Advice for leading. But hosting parties and providing therapy aren’t the only ways to improve culture. The panel noted there are several things that attendees could do, as leaders of their businesses, to promote a unified culture.
Fraynd suggests sharing the bottom line with everyone.
“I’m a big believer that people do better with more information,” he said.
Sun Valley Landscaping shares individualized profit & loss statements with each crew to show them exactly how their work is impacting the business. Fraynd said it’s been a big motivator.
Another thing that Fraynd learned about good leadership in the last year is the importance of making sure the bench is well stocked.
In 2021 Sun Valley lost eight of 17 crew leads in a one-month period.
“It left us with bare bones,” Fraynd said, noting that the crew leads weren’t really training the crew members below them either. “We didn’t have a good system for having backup people in place. The biggest lesson I learn is to build the bench.”
Bogan said leaders should also be cautious of excluding people when trying to promote the company’s culture.
He said he’s learned this years ago after attempting to start a bible study.
“People found it to be alienating,” he said.
Allen added that something he sees in students entering the green industry is an eagerness to advance.
“Young people today want a clear path forward and lots of feedback,” he said. “Patience is not in their vocabulary.”
That’s why Dooley said she’s been developing a program for leadership over the last two years for Plant Creative’s management team.
“It’s based on key components of job skills, human skills and expanded skills,” she said. “Essentially the job skills components are training and offering certain certifications and working with NALP and local trade schools…the human skills is filled with a program called ManageMentor, and it’s through Harvard. It’s an online platform that provides 42 topics that re broken down into quadrants of leader of self, leader of others and leader of business.”

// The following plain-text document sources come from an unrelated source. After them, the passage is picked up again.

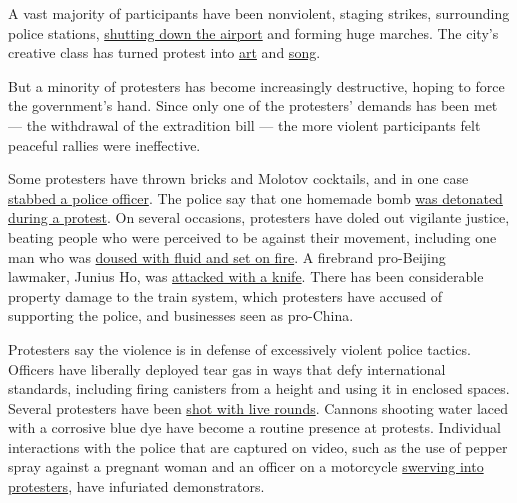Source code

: A vast majority of participants have been nonviolent, staging strikes,
surrounding police stations,
\href{https://www.nytimes3xbfgragh.onion/2019/08/12/world/asia/hong-kong-airport-protest.html?module=inline}{shutting
down the airport} and forming huge marches. The city's creative class
has turned protest into
\href{https://www.nytimes3xbfgragh.onion/2019/10/11/world/asia/hong-kong-protest-art.html?module=inline}{art}
and
\href{https://www.nytimes3xbfgragh.onion/2019/09/12/world/asia/glory-to-hong-kong-anthem.html?module=inline}{song}.

But a minority of protesters has become increasingly destructive, hoping
to force the government's hand. Since only one of the protesters'
demands has been met --- the withdrawal of the extradition bill --- the
more violent participants felt peaceful rallies were ineffective.

Some protesters have thrown bricks and Molotov cocktails, and in one
case
\href{https://www.nytimes3xbfgragh.onion/2019/10/13/world/asia/hong-kong-protests-face-masks.html?module=inline}{stabbed
a police officer}. The police say that one homemade bomb
\href{https://www.nytimes3xbfgragh.onion/2019/10/14/world/asia/hong-kong-bomb-ied.html?module=inline}{was
detonated during a protest}. On several occasions, protesters have doled
out vigilante justice, beating people who were perceived to be against
their movement, including one man who was
\href{https://www.nytimes3xbfgragh.onion/2019/11/11/world/hong-kong-protests.html}{doused
with fluid and set on fire}. A firebrand pro-Beijing lawmaker, Junius
Ho, was
\href{https://www.nytimes3xbfgragh.onion/2019/11/05/world/asia/junius-ho-stabbed-hong-kong.html}{attacked
with a knife}. There has been considerable property damage to the train
system, which protesters have accused of supporting the police, and
businesses seen as pro-China.

Protesters say the violence is in defense of excessively violent police
tactics. Officers have liberally deployed tear gas in ways that defy
international standards, including firing canisters from a height and
using it in enclosed spaces. Several protesters have been
\href{https://www.nytimes3xbfgragh.onion/2019/11/10/world/asia/hong-kong-protests-general-strike.html}{shot
with live rounds}. Cannons shooting water laced with a corrosive blue
dye have become a routine presence at protests. Individual interactions
with the police that are captured on video, such as the use of pepper
spray against a pregnant woman and an officer on a motorcycle
\href{https://t.me/stuckwithyou/4553}{swerving into protesters}, have
infuriated demonstrators.

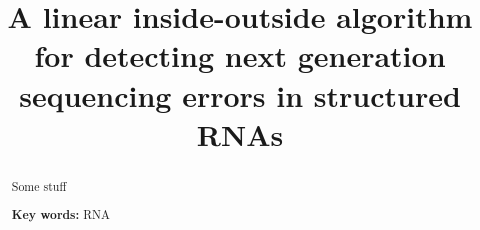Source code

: \documentclass[11pt]{article}
\title{A linear inside-outside algorithm for detecting next generation sequencing errors in structured RNAs}
\author{}
\date{}
\begin{document}
\maketitle
\begin{abstract}
Some stuff~\cite{Waldispuhl2008}

\noindent
\textbf{Key words:} RNA
\end{abstract}

\newpage











\newpage



\end{document}
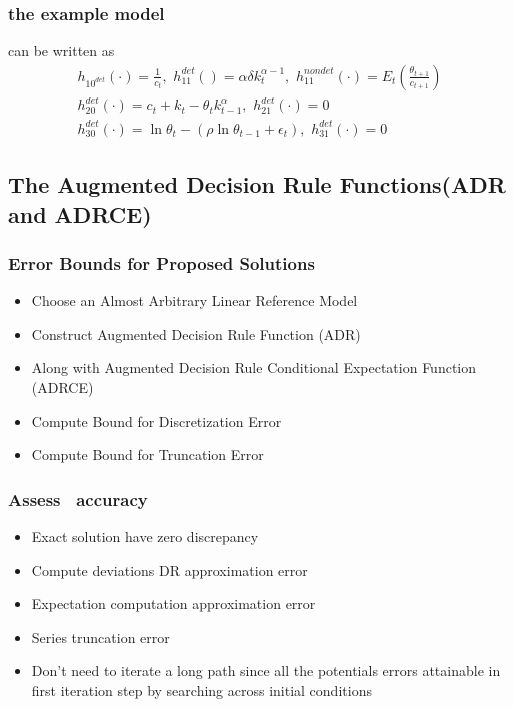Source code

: \documentclass[tikz]{beamer}
\begin{document}
\begin{frame}
\frametitle{the example  model }
\label{sec:simple-rbc-model-ext} can be written as
\begin{gather}
h_{10^{det}}(\cdot)=\frac{1}{c_t},\,\,
h_{11}^{det}()=\alpha \delta k_{t}^{\alpha-1} ,\,\,
h_{11}^{nondet}(\cdot)=E_t \left (\frac{\theta_{t+1}}{c_{t+1}} \right )\\
h_{20}^{det}(\cdot)=c_t + k_t-\theta_tk_{t-1}^\alpha,\,\,
h_{21}^{det}(\cdot)=0\\
h_{30}^{det}(\cdot)=\ln \theta_t -(\rho \ln \theta_{t-1} + \epsilon_t),\,\,
h_{31}^{det}(\cdot)=0
\end{gather}

\end{frame}


\subsection{The Augmented Decision Rule Functions(ADR and ADRCE)}


  \begin{frame}
\frametitle{Error Bounds for Proposed Solutions}
    
\begin{itemize}
\item Choose an Almost  Arbitrary Linear Reference Model
\item Construct Augmented Decision Rule Function (ADR)
\item Along with Augmented Decision Rule Conditional Expectation Function (ADRCE)
\item Compute Bound for Discretization Error
\item Compute Bound for Truncation Error
\end{itemize}

  \end{frame}




\begin{frame}
  \frametitle{Assess \ADR\  accuracy}
  \begin{itemize}
  \item Exact solution have zero discrepancy
  \item Compute deviations  DR approximation error
  \item Expectation computation approximation error
  \item Series truncation error
  \item Don't need to iterate a long path since all the potentials 
errors attainable in first iteration step by searching across initial conditions
  \end{itemize}


\end{frame}
\end{document}
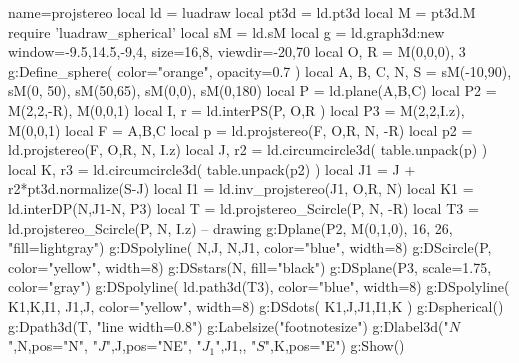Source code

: \documentclass[border=2pt]{standalone}%
\begin{document}
\begin{luadraw}{name=projstereo}
local ld = luadraw
local pt3d = ld.pt3d
local M = pt3d.M
require 'luadraw_spherical'
local sM = ld.sM
local g = ld.graph3d:new{ window={-9.5,14.5,-9,4}, size={16,8}, viewdir={-20,70}}
local O, R = M(0,0,0), 3
g:Define_sphere( {color="orange", opacity=0.7} )
local A, B, C, N, S = sM(-10,90), sM(0, 50), sM(50,65), sM(0,0), sM(0,180)
local P = ld.plane(A,B,C)
local P2 = {M(2,2,-R), M(0,0,1)}
local I, r = ld.interPS(P, {O,R} )
local P3 = {M(2,2,I.z), M(0,0,1)}
local F = {A,B,C}
local p = ld.projstereo(F, {O,R}, N, -R)
local p2 = ld.projstereo(F, {O,R}, N, I.z)
local J, r2 = ld.circumcircle3d( table.unpack(p) )
local K, r3 = ld.circumcircle3d( table.unpack(p2) )
local J1 = J + r2*pt3d.normalize(S-J)
local I1 = ld.inv_projstereo(J1, {O,R}, N)
local K1 = ld.interDP({N,J1-N}, P3) 
local T = ld.projstereo_Scircle(P, N, -R)
local T3 = ld.projstereo_Scircle(P, N, I.z)
-- drawing
g:Dplane(P2, M(0,1,0), 16, 26, "fill=lightgray")
g:DSpolyline( {{N,J}, {N,J1}}, {color="blue", width=8})
g:DScircle(P, {color="yellow", width=8})
g:DSstars(N, {fill="black"})
g:DSplane(P3, {scale=1.75, color="gray"})
g:DSpolyline( ld.path3d(T3), {color="blue", width=8})
g:DSpolyline( {{K1,K,I1}, {J1,J}}, {color="yellow", width=8})
g:DSdots( {K1,J,J1,I1,K} )
g:Dspherical()
g:Dpath3d(T, "line width=0.8")
g:Labelsize("footnotesize")
g:Dlabel3d("$N$",N,{pos="N"}, "$J$",J,{pos="NE"}, "$J_1$",J1,{}, "$S$",K,{pos="E"})
g:Show()
\end{luadraw}
\end{document}
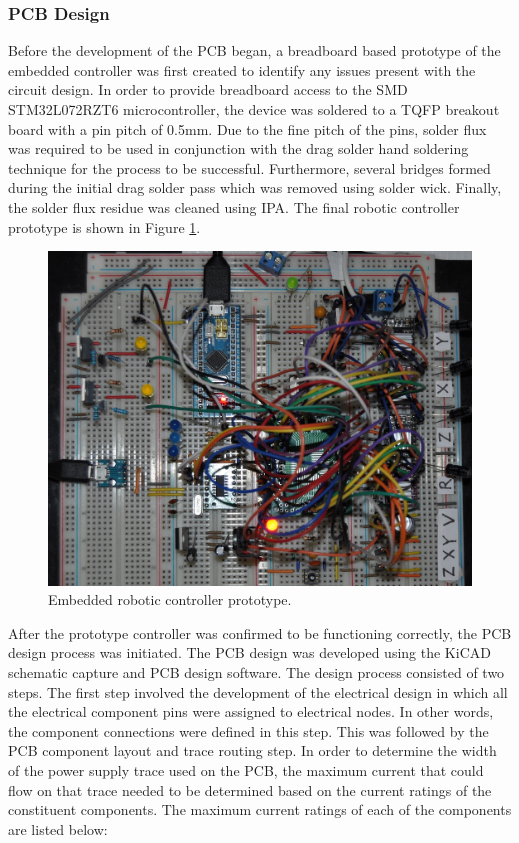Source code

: 
\subsubsection{PCB Design} \label{sec:PCB Design}

Before the development of the PCB began, a breadboard based prototype of the embedded controller was first created to identify any issues present with the circuit design. In order to provide breadboard access to the SMD STM32L072RZT6 microcontroller, the device was soldered to a TQFP breakout board with a pin pitch of 0.5mm. Due to the fine pitch of the pins, solder flux was required to be used in conjunction with the drag solder hand soldering technique for the process to be successful. Furthermore, several bridges formed during the initial drag solder pass which was removed using solder wick. Finally, the solder flux residue was cleaned using IPA. The final robotic controller prototype is shown in Figure \ref{fig:robotic-controller-prototype}.

\begin{figure}[H]
	\centering
	\includegraphics[width=0.6\linewidth]{figures/robotic-controller-prototype.JPG}
	\caption{Embedded robotic controller prototype.}
	\label{fig:robotic-controller-prototype}
\end{figure}

After the prototype controller was confirmed to be functioning correctly, the PCB design process was initiated. The PCB design was developed using the KiCAD schematic capture and PCB design software. The design process consisted of two steps. The first step involved the development of the electrical design in which all the electrical component pins were assigned to electrical nodes. In other words, the component connections were defined in this step. This was followed by the PCB component layout and trace routing step. In order to determine the width of the power supply trace used on the PCB, the maximum current that could flow on that trace needed to be determined based on the current ratings of the constituent components. The maximum current ratings of each of the components are listed below:

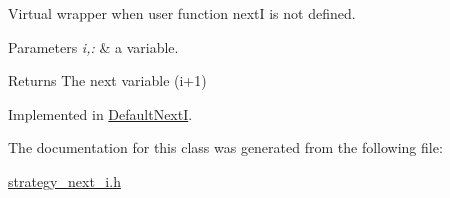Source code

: \-Virtual wrapper when user function next\-I is not defined. 


\begin{DoxyParams}{\-Parameters}
{\em i,\-:} & a variable. \\
\hline
\end{DoxyParams}
\begin{DoxyReturn}{\-Returns}
\-The next variable (i+1) 
\end{DoxyReturn}


\-Implemented in \hyperlink{classDefaultNextI_aa44893d3fa6e8b167774ff85d798ec3b}{\-Default\-Next\-I}.



\-The documentation for this class was generated from the following file\-:\begin{DoxyCompactItemize}
\item 
\hyperlink{strategy__next__i_8h}{strategy\-\_\-next\-\_\-i.\-h}\end{DoxyCompactItemize}
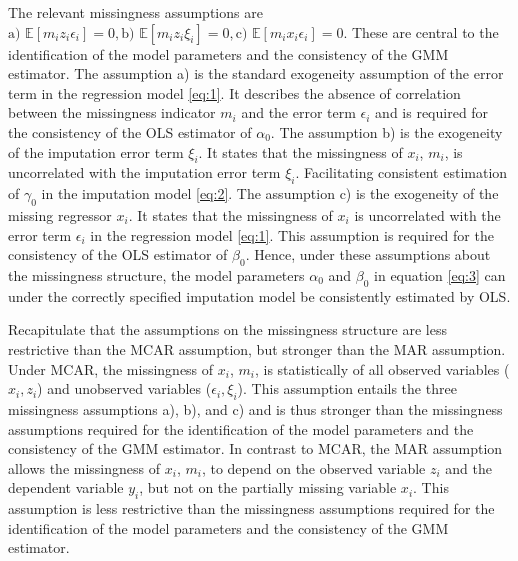 The relevant missingness assumptions are $\text{a) }\mathbb{E}[m_i z_i \epsilon_i] = 0, \text{b) }\mathbb{E}[m_i z_i \xi_i] = 0, \text{c) }\mathbb{E}[m_i x_i \epsilon_i] = 0$.
These are central to the identification of the model parameters and the consistency of the GMM estimator.
The assumption a) is the standard exogeneity assumption of the error term in the regression model \eqref{eq:1}.
It describes the absence of correlation between the missingness indicator $m_i$ and the error term $\epsilon_i$ and is required for the consistency of the OLS estimator of $\alpha_0$.
The assumption b) is the exogeneity of the imputation error term $\xi_i$.
It states that the missingness of $x_i$, $m_i$, is uncorrelated with the imputation error term $\xi_i$.
Facilitating consistent estimation of $\gamma_0$ in the imputation model \eqref{eq:2}.
The assumption c) is the exogeneity of the missing regressor $x_i$.
It states that the missingness of $x_i$ is uncorrelated with the error term $\epsilon_i$ in the regression model \eqref{eq:1}.
This assumption is required for the consistency of the OLS estimator of $\beta_0$.
Hence, under these assumptions about the missingness structure, the model parameters $\alpha_0$ and $\beta_0$ in equation \eqref{eq:3} can under the correctly specified imputation model be consistently estimated by OLS.

Recapitulate that the assumptions on the missingness structure are less restrictive than the MCAR assumption, but stronger than the MAR assumption.
Under MCAR, the missingness of $x_i$, $m_i$, is statistically of all observed variables ($x_i, z_i$) and unobserved variables ($\epsilon_i, \xi_i$).
This assumption entails the three missingness assumptions a), b), and c) and is thus stronger than the missingness assumptions required for the identification of the model parameters and the consistency of the GMM estimator.
In contrast to MCAR, the MAR assumption allows the missingness of $x_i$, $m_i$, to depend on the observed variable $z_i$ and the dependent variable $y_i$, but not on the partially missing variable $x_i$.
This assumption is less restrictive than the missingness assumptions required for the identification of the model parameters and the consistency of the GMM estimator.

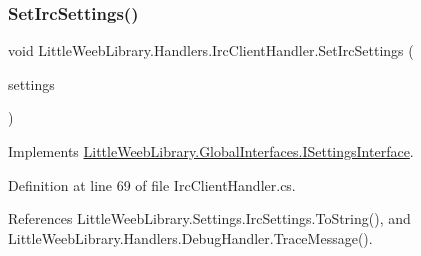 \subsubsection{\texorpdfstring{Set\+Irc\+Settings()}{SetIrcSettings()}}
{\footnotesize\ttfamily void Little\+Weeb\+Library.\+Handlers.\+Irc\+Client\+Handler.\+Set\+Irc\+Settings (\begin{DoxyParamCaption}\item[{\mbox{\hyperlink{class_little_weeb_library_1_1_settings_1_1_irc_settings}{Irc\+Settings}}}]{settings }\end{DoxyParamCaption})}



Implements \mbox{\hyperlink{interface_little_weeb_library_1_1_global_interfaces_1_1_i_settings_interface_a9ddf06e247a96d757482b37ddb070e3d}{Little\+Weeb\+Library.\+Global\+Interfaces.\+I\+Settings\+Interface}}.



Definition at line 69 of file Irc\+Client\+Handler.\+cs.



References Little\+Weeb\+Library.\+Settings.\+Irc\+Settings.\+To\+String(), and Little\+Weeb\+Library.\+Handlers.\+Debug\+Handler.\+Trace\+Message().


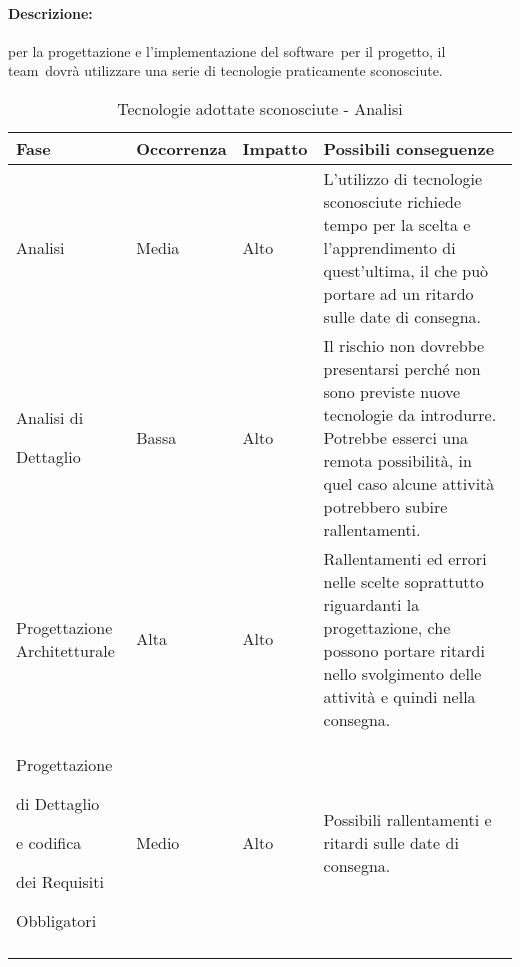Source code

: \documentclass[../PianoProgetto.tex]{subfiles}
\begin{document}
	\paragraph*{Descrizione:} per la progettazione e l'implementazione del software\g\ per il progetto, il team\g\ dovrà utilizzare una serie di tecnologie praticamente sconosciute.
	

	\hspace{0pt}
		\begin{longtabu} to \textwidth {X[.55] X[c .50] X[c .50] X}
			\toprule
			\textbf{Fase} & \textbf{Occorrenza} & \textbf{Impatto} & \textbf{Possibili conseguenze}\\
			\midrule
			\endhead			
			
			Analisi & Media & Alto & L'utilizzo di tecnologie sconosciute richiede tempo per la scelta e l'apprendimento di quest'ultima, il che può portare ad un ritardo sulle date di consegna. \\
			\midrule
			Analisi di \par Dettaglio & Bassa & Alto & Il rischio non dovrebbe presentarsi perché non sono previste nuove tecnologie da introdurre. Potrebbe esserci una remota possibilità, in quel caso alcune attività potrebbero subire rallentamenti. \\
			\midrule
			Progettazione Architetturale & Alta & Alto & Rallentamenti ed errori nelle scelte soprattutto riguardanti la progettazione, che possono portare ritardi nello svolgimento delle attività e quindi nella consegna.\\
			\midrule
			Progettazione \par di Dettaglio \par e codifica \par dei Requisiti \par Obbligatori & Medio & Alto & Possibili rallentamenti e ritardi sulle date di consegna.\\
			\bottomrule
			
			\caption{Tecnologie adottate sconosciute - Analisi}
			\label{tab:Tecnologie adottate sconosciute - Analisi}
		\end{longtabu}
\end{document}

Dooley said it’s also helpful that when a new employee is hired their first five days on the job show a true picture of what an average day will be like.
So, volunteer ambassadors take the new hire and create a five-day plan for them. Then, after spending five days out in the thick of things, the training process begins.
But when it comes down to it, something everyone wants, new hire or seasoned employee, is a good work/life balance.
Bogan said that’s a term that needs to be redefined, adding that by creating a better culture, leaders and their employees can improve that balance.
“It implies work and life are on opposite sides of the scale,” he said. “But we should all be doing something that we find fulfillment in. One shouldn’t be excluded from each other. There’s that disconnect that one has to come at the other’s expense.”